The analytics pipeline does not currently surface several metrics an Engagement Lead might reasonably ask for. Some are derivable from existing fields; others live in operational telemetry on a different stack. Be explicit with stakeholders about the gap rather than approximating:

  • Time-to-PR — wall-clock from work item open to PR merge. Derivable from createdAt + PR close date, but not exposed as a column.
  • Cost per work item — LLM and sandbox spend.
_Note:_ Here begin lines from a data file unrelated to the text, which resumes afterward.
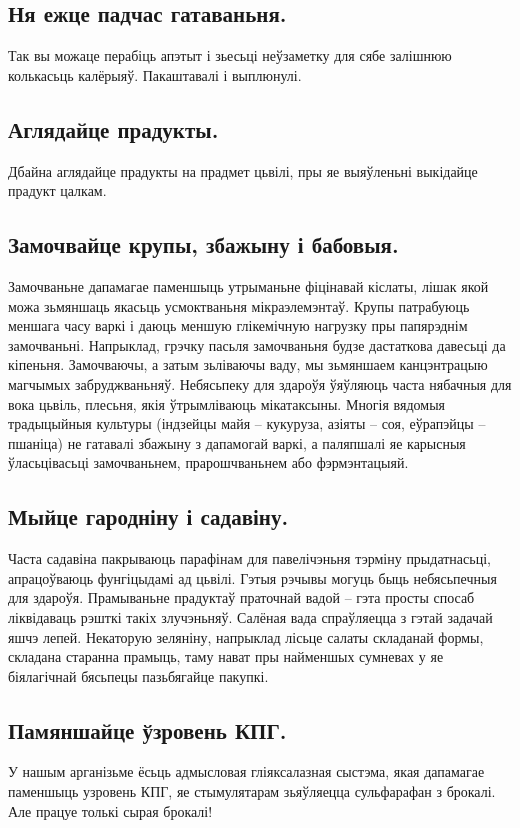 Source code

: \subsection{Ня ежце падчас гатаваньня.}
Так вы можаце перабіць апэтыт і зьесьці неўзаметку для сябе залішнюю колькасьць калёрыяў. Пакаштавалі і выплюнулі.

\subsection{Аглядайце прадукты.}
Дбайна аглядайце прадукты на прадмет цьвілі, пры яе выяўленьні выкідайце прадукт цалкам.

\subsection{Замочвайце крупы, збажыну і бабовыя.}
Замочваньне дапамагае паменшыць утрыманьне фіцінавай кіслаты, лішак якой можа зьмяншаць якасьць усмоктваньня мікраэлемэнтаў. Крупы патрабуюць меншага часу варкі і даюць меншую глікемічную нагрузку пры папярэднім замочваньні. Напрыклад, грэчку пасьля замочваньня будзе дастаткова давесьці да кіпеньня. Замочваючы, а затым зьліваючы ваду, мы зьмяншаем канцэнтрацыю магчымых забруджваньняў. Небясьпеку для здароўя ўяўляюць часта нябачныя для вока цьвіль, плесьня, якія ўтрымліваюць мікатаксыны. Многія вядомыя традыцыйныя культуры (індзейцы майя – кукуруза, азіяты – соя, еўрапэйцы – пшаніца) не гатавалі збажыну з дапамогай варкі, а паляпшалі яе карысныя ўласьцівасьці замочваньнем, прарошчваньнем або фэрмэнтацыяй.

\subsection{Мыйце гародніну і садавіну.}
Часта садавіна пакрываюць парафінам для павелічэньня тэрміну прыдатнасьці, апрацоўваюць фунгіцыдамі ад цьвілі. Гэтыя рэчывы могуць быць небясьпечныя для здароўя. Прамываньне прадуктаў праточнай вадой – гэта просты спосаб ліквідаваць рэшткі такіх злучэньняў. Салёная вада спраўляецца з гэтай задачай яшчэ лепей. Некаторую зеляніну, напрыклад лісьце салаты складанай формы, складана старанна прамыць, таму нават пры найменшых сумневах у яе біялагічнай бясьпецы пазьбягайце пакупкі.

\subsection{Памяншайце ўзровень КПГ.}
У нашым арганізьме ёсьць адмысловая гліяксалазная сыстэма, якая дапамагае паменшыць узровень КПГ, яе стымулятарам зьяўляецца сульфарафан з брокалі. Але працуе толькі сырая брокалі!

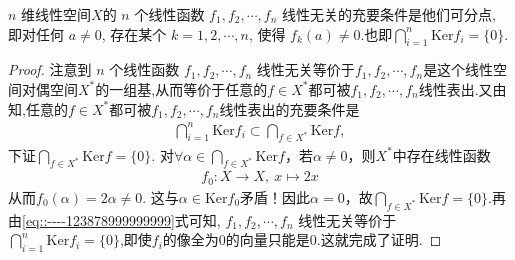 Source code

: \documentclass[../../main.tex]{subfiles}%
\begin{document}
\begin{corollary}\label{corollary:对偶空间的基的充要条件}
\( n \) 维线性空间$X$的 \( n \) 个线性函数 \( f_1, f_2, \cdots, f_n \) 线性无关的充要条件是他们可分点, 即对任何 \( a \neq 0 \), 存在某个 \( k = 1, 2, \cdots, n \), 使得 \( f_k(a) \neq 0 \).也即\( \bigcap_{i=1}^n \mathrm{Ker} f_i = \{0\} \).
\end{corollary}
\begin{proof}

注意到 \( n \) 个线性函数 \( f_1, f_2, \cdots, f_n \) 线性无关等价于\( f_1, f_2, \cdots, f_n \)是这个线性空间对偶空间$X^*$的一组基,从而等价于任意的$f\in X^*$都可被\( f_1, f_2, \cdots, f_n \)线性表出.又由知,任意的$f\in X^*$都可被\( f_1, f_2, \cdots, f_n \)线性表出的充要条件是
\begin{align}
\bigcap_{i=1}^n \mathrm{Ker} f_i \subset \bigcap_{f \in X^*} \mathrm{Ker} f,\label{eq::----123878999999999}
\end{align}
下证$\bigcap_{f \in X^*} \mathrm{Ker} f = \{0\}$. 对$\forall \alpha \in \bigcap_{f \in X^*} \mathrm{Ker} f$，若$\alpha \neq 0$，则$X^*$中存在线性函数
\begin{align*}
f_0: X \longrightarrow X,\ x \longmapsto 2x
\end{align*}
从而$f_0(\alpha) = 2\alpha \neq 0$. 这与$\alpha \in \mathrm{Ker} f_0$矛盾！因此$\alpha = 0$，故$\bigcap_{f \in X^*} \mathrm{Ker} f = \{0\}$.再由\eqref{eq::----123878999999999}式可知, \( f_1, f_2, \cdots, f_n \) 线性无关等价于 \( \bigcap_{i=1}^n \mathrm{Ker} f_i = \{0\} \),即使$f_i$的像全为0的向量只能是0.这就完成了证明.

\end{proof}
\end{document}
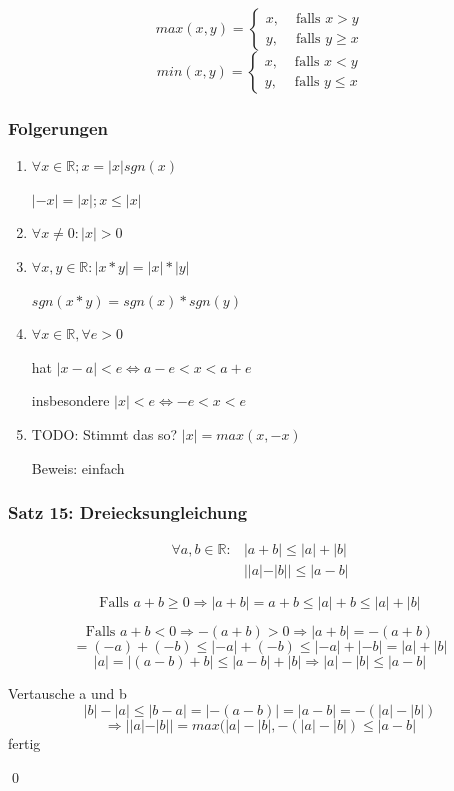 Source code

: \documentclass[fleqn]{scrartcl}
\renewenvironment{proof}{{\bfseries Beweis }}{\qed}
\begin{document}
\[
  max(x,y) = \left\{ 
    \begin{array}{rl}
       x, & \text{ falls } x>y \\
       y, & \text{ falls } y\geq x
    \end{array}\right.
\]
\[
  min(x,y) = \left\{ 
    \begin{array}{rl}
       x, & \text{ falls } x<y \\
       y, & \text{ falls } y\leq x
    \end{array}\right.
\]

\subsubsection{Folgerungen}

\begin{enumerate}
  \item $\forall x \in \mathbb{R};x=|x|sgn(x)$
  
    $|-x|=|x|;x \leq |x|$
  \item $\forall x \neq 0: |x|>0$
  \item $\forall x,y \in \mathbb{R}: |x*y|=|x|*|y|$
  
    $sgn(x*y)=sgn(x)*sgn(y)$
  \item $\forall x \in \mathbb{R}, \forall e >0$
  
    hat $|x-a|<e \Longleftrightarrow a-e<x<a+e$
    
    insbesondere $|x|<e \Longleftrightarrow -e<x<e$
  \item TODO: Stimmt das so? $|x|=max(x,-x)$
  
        Beweis: einfach
\end{enumerate}

\subsubsection{Satz 15: Dreiecksungleichung}

\begin{align*}
  \forall a,b \in \mathbb{R}: & |a+b| \leq |a|+|b|\\
                              & ||a|-|b||\leq|a-b|
\end{align*}

\begin{proof}

\[\text{Falls } a+b \geq 0 \Longrightarrow |a+b|=a+b \leq |a|+b\leq|a|+|b|\]

\[\text{Falls } a+b < 0 \Longrightarrow -(a+b)>0 \Longrightarrow |a+b|=-(a+b)\]
\[=(-a)+(-b)\leq |-a|+(-b)\leq |-a|+ |-b|=|a|+|b|\]
\[|a|=|(a-b)+b|\leq|a-b|+|b|\Longrightarrow |a|-|b|\leq|a-b|\]

Vertausche a und b
\[|b|-|a|\leq |b-a|=|-(a-b)|=|a-b|=-(|a|-|b|)\]
\[\Longrightarrow||a|-|b||=max(|a|-|b|,-(|a|-|b|)\leq |a-b|\]
fertig

\end{proof}
\end{document}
Lives in operational cost-tracking, not the analytics pipeline.
  • Acceptance-test pass rate — test runtime sits in a separate Swifter module; integration with stats_calculation is not present.
  • Cycle-time distribution / first-time-DONE rate — derivable from work-item status history, not surfaced as a column.
  • Adoption funnel (organisations → projects → users → sessions) — operational metric, lives in a different observability stack.

Treat the four headline metrics as the engagement-level signal; everything in the list above is a separate request to Swifter or a one-off analysis, not a promise the dashboard fulfils today.

How this page relates to the rest of the Cookbook

The Monitoring loop hands off in one direction. Persistently low verification_pass_rate or rising manual_intervention with stable description quality is a signal to revisit the rest of the Cookbook — the team may need a refresher on work-item authoring (see Work-Item Composition) or on routing (see Technical Execution). The dashboard surfaces these metrics in the Dashboard interface; the operating definitions live here.